Before Vaughn there was Patrick Huard, a scruffy bear of an actor who lends tremendous warmth and pathos to the role of David. David’s the prototypical cinematic fuck up. He’s irresponsible, immature but inherently likeable. He barely holds down his delivery gig for a local butcher, meaning he can’t pay off the bookies and bill collectors who are trying to collect roughly $80,000 in past debts. When David’s told by his off-again girlfriend Valerie (Julie LeBreton) that he has impregnated her, the look of disappointment that dances across her face tells us all that we’d need to know about his potential as a father and caregiver.

That ends up being really bad news for a large group of people. One afternoon, David is approached by a representative from the sperm bank to which he made several deposits under the name “Starbuck.” Over time, our protagonist finds he fathered 533 children with an army of anonymous women. Now, 142 are suing the clinic in an effort to get them to waive the confidentiality agreement David signed years ago. Essentially, these fatherless folks want to know who “Starbuck” is.

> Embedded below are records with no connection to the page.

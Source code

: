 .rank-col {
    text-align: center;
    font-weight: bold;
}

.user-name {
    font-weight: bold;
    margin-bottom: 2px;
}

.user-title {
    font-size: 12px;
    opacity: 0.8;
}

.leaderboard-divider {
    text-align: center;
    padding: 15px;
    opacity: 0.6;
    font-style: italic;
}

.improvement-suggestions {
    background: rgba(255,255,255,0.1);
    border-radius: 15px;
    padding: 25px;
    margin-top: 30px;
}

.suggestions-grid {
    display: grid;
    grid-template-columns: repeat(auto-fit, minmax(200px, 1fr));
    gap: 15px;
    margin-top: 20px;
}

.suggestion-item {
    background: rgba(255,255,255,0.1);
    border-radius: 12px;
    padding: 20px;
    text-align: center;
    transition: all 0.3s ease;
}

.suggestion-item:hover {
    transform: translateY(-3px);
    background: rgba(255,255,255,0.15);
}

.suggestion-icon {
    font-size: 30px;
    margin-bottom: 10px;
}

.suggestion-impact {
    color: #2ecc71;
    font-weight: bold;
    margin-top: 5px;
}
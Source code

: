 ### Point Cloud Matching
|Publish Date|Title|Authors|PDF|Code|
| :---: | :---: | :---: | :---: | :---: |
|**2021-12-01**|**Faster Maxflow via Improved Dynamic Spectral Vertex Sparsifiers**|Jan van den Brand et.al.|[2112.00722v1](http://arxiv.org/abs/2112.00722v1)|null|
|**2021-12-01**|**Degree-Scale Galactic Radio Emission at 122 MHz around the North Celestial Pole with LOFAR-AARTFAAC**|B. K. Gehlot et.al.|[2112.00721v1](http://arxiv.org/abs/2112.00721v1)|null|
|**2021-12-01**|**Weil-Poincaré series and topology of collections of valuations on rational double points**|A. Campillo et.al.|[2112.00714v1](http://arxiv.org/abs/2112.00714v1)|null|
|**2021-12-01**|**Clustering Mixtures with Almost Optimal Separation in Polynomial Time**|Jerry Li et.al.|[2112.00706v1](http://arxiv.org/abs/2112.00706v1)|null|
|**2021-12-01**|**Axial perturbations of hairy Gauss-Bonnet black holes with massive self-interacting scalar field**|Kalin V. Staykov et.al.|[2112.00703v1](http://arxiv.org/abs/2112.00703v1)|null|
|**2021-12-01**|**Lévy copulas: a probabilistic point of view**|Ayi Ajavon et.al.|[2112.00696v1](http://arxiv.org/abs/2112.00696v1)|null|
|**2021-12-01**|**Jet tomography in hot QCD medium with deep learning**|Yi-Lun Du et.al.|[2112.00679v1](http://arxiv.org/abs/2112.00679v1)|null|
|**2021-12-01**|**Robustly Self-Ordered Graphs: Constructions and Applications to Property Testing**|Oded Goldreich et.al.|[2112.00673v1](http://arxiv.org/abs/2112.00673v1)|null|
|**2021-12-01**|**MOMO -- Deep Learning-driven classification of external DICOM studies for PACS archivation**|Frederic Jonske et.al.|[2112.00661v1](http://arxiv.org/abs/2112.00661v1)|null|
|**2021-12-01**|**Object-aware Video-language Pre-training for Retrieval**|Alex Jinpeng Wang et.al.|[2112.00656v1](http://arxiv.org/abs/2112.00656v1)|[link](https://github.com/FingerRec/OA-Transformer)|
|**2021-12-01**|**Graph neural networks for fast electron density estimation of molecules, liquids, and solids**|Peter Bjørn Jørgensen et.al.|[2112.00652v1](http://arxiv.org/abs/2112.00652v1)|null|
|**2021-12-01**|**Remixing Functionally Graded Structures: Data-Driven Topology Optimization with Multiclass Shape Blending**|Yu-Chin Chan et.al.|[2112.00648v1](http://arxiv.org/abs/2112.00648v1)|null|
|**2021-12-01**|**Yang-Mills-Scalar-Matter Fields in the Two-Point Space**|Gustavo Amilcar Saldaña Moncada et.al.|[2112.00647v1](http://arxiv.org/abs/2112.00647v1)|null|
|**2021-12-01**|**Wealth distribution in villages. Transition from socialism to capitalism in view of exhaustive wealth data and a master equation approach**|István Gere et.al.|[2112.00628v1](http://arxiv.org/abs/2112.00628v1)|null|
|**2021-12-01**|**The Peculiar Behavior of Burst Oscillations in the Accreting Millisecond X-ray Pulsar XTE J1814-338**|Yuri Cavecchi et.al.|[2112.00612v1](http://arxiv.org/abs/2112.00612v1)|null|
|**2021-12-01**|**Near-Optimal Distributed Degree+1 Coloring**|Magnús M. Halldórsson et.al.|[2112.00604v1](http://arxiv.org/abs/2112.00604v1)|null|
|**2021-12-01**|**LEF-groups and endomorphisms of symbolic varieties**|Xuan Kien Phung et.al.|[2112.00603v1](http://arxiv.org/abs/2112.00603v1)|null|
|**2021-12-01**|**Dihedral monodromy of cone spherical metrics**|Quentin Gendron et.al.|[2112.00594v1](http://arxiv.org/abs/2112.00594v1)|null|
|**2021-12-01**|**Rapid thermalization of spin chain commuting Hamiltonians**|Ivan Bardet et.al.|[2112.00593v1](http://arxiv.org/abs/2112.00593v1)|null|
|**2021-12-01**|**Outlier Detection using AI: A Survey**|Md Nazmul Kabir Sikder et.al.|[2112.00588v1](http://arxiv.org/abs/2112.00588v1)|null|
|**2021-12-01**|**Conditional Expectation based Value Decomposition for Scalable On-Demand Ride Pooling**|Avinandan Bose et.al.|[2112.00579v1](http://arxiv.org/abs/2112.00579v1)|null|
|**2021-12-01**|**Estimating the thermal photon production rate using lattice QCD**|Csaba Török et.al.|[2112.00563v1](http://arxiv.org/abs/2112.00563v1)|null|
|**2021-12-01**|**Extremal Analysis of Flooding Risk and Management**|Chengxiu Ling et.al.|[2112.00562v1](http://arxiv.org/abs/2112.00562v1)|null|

It’s a far-fetched premise, though one that’s brought down to Earth by Scott’s emotionally upbeat writing, his brisk direction, and Huard’s nimble, large-hearted performance as the deadbeat who finds new life in the individual existences of his surprise “children.”

Handed a file folder containing information on the plaintiffs, David starts peeking in on the grown kids. Perhaps as expected, they show a few of his faults. Some are broke. Others are dreamers chasing an impossible goal. David starts to help wherever he can, though there’s only so much one man can do … particularly when he’s trying to keep his true identity a secret.

Scott’s screenplay works well as a confessional on the hardships of parenting, as well as on the rewards that can come with sacrificing your own existence to benefit another (as most moms and dads happily do on an hourly basis). Starbuck broaches the ongoing “nature versus nurture” debate by wondering how much of you exists in a person you might have fathered but never met. It’s often coincidental, but always incredibly sweet. It tackles all of its controversies with a light comedic touch that’s backed by an effervescent musical selection that lifts the mood.

And then there’s Huard, who doesn’t play the stereotypically imbecilic man-child Adam Sandler has defined over the years. The actor infuses David with compassion, humor and a tinge of regret as he’s given a chance to reverse his bad decisions, one prodigal child at a time. Thirty years ago, Bill Murray would have crushed this part. Tom Hanks might have attempted to fill Huard’s big shoes 20 years ago. Vaughn should do just fine.